Padahal, atlet Indonesia semuanya dalam kondisi sehat dan siap untuk mengukir prestasi di salah satu ajang bulutangkis yang prestisius itu.
Betapa tidak, All England sangat berbeda nilai historisnya bagi Indonesia, meskipun sebetulnya setiap tahun ada banyak sekali turnamen terbuka di berbagai negara yang juga diikuti oleh pemain kita.
Ya, di All England lah nama Indonesia sangat harum pada era 1970-an. Indonesia seperti tidak ada lawan, khususnya di nomor tunggal putra dan ganda putra.
Jadi, selama satu dekade tersebut, bulutangkis putra seolah identik dengan Indonesia. Saya yang masih SD dan SMP ketika itu, sangat antusias mendengarkan laporan pandangan mata, siaran langsung Radio Republik Indonesia (RRI) dari London.
Memang, di kampung saya Payakumbuh (Sumbar), siaran televisi baru bisa ditangkap pada 1977, tapi itu pun sangat terbatas yang mempunyainya. Baru pada 1980-an televisi menjadi barang biasa di banyak rumah tangga.
Bagi saya, ada kenikmatan tersendiri mendengar teriakan histeris penyiar radio ketika melaporkan momen-monen menegangkan.Â
Momen tersebut terjadi pada partai final yang mempertemukan dua musuh bebuyutan, Rudy Hartono dari Indonesia dan Svend Pri dari Denmark.
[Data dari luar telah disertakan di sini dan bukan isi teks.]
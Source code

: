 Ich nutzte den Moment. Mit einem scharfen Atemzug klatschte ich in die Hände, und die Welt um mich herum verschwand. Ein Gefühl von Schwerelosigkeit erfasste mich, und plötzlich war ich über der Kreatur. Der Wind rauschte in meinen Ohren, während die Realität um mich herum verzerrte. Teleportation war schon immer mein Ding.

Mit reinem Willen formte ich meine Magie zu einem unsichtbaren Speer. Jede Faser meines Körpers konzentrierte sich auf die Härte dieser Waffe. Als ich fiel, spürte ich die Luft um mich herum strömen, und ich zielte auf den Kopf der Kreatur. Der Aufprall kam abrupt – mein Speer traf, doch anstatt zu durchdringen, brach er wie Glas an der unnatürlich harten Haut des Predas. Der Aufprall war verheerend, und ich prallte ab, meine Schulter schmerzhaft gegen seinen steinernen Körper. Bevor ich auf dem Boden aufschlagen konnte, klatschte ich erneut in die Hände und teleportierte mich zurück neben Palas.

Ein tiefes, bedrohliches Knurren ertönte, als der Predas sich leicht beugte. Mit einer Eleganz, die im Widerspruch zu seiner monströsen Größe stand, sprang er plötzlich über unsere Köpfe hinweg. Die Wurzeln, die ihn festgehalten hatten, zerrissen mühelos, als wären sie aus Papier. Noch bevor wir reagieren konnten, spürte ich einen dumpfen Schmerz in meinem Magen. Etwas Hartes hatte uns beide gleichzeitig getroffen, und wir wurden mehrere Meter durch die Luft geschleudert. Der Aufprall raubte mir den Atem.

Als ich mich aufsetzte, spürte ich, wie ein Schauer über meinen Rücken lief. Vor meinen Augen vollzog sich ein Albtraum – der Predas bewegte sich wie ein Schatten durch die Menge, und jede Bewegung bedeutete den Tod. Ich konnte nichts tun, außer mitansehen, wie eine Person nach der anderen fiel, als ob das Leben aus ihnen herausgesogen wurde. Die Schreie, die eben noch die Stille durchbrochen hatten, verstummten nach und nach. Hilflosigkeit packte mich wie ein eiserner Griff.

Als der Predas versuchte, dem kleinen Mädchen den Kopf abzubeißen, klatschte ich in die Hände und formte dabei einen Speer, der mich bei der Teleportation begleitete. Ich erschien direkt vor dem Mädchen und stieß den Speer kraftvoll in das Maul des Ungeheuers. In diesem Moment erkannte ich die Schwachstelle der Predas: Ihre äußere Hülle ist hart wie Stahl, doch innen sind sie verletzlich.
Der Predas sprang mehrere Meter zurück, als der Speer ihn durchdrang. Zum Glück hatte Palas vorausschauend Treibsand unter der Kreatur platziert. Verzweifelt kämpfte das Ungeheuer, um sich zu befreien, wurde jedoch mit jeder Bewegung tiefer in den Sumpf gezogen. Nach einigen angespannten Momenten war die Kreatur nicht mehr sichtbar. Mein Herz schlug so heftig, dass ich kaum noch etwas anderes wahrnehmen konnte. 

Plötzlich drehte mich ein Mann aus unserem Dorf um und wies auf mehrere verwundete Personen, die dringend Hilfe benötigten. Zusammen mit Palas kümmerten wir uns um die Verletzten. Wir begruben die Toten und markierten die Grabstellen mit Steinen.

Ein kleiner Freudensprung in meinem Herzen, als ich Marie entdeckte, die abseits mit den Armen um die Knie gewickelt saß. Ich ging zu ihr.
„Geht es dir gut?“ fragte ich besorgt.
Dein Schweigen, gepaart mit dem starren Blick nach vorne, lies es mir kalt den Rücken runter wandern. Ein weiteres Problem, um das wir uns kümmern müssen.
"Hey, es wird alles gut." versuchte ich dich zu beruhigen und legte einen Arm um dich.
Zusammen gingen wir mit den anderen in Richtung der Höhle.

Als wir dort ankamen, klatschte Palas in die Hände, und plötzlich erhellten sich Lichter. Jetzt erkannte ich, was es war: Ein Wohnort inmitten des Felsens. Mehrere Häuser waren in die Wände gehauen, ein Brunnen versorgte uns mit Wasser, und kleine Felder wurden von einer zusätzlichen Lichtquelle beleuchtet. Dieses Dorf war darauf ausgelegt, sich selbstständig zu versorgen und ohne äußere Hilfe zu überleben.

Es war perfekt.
Mungkin remaja sekarang banyak yang tidak tahu bahwa sang legendaris bulutangkis Rudy Hartono hingga sekarang masih memegang rekor sebagai juara All England terbanyak, yakni 8 kali, di antaranya 7 kali secara berturut-turut.
Rudy menjadi juara setiap tahunnya sejak 1968 hingga 1974 dan pada 1976. Di dekade 70-an pula Indonesia punya dua pasang yang sama legendarisnya di nomor ganda putra yakni Tjuntjun/Johan Wahjudi dan Christian/Ade Chandra.
Dua pasangan tersebut menciptakan all Indonesian final pada 1973, 1974, 1975, 1977, dan 1978. Luar biasa sekali, bukan?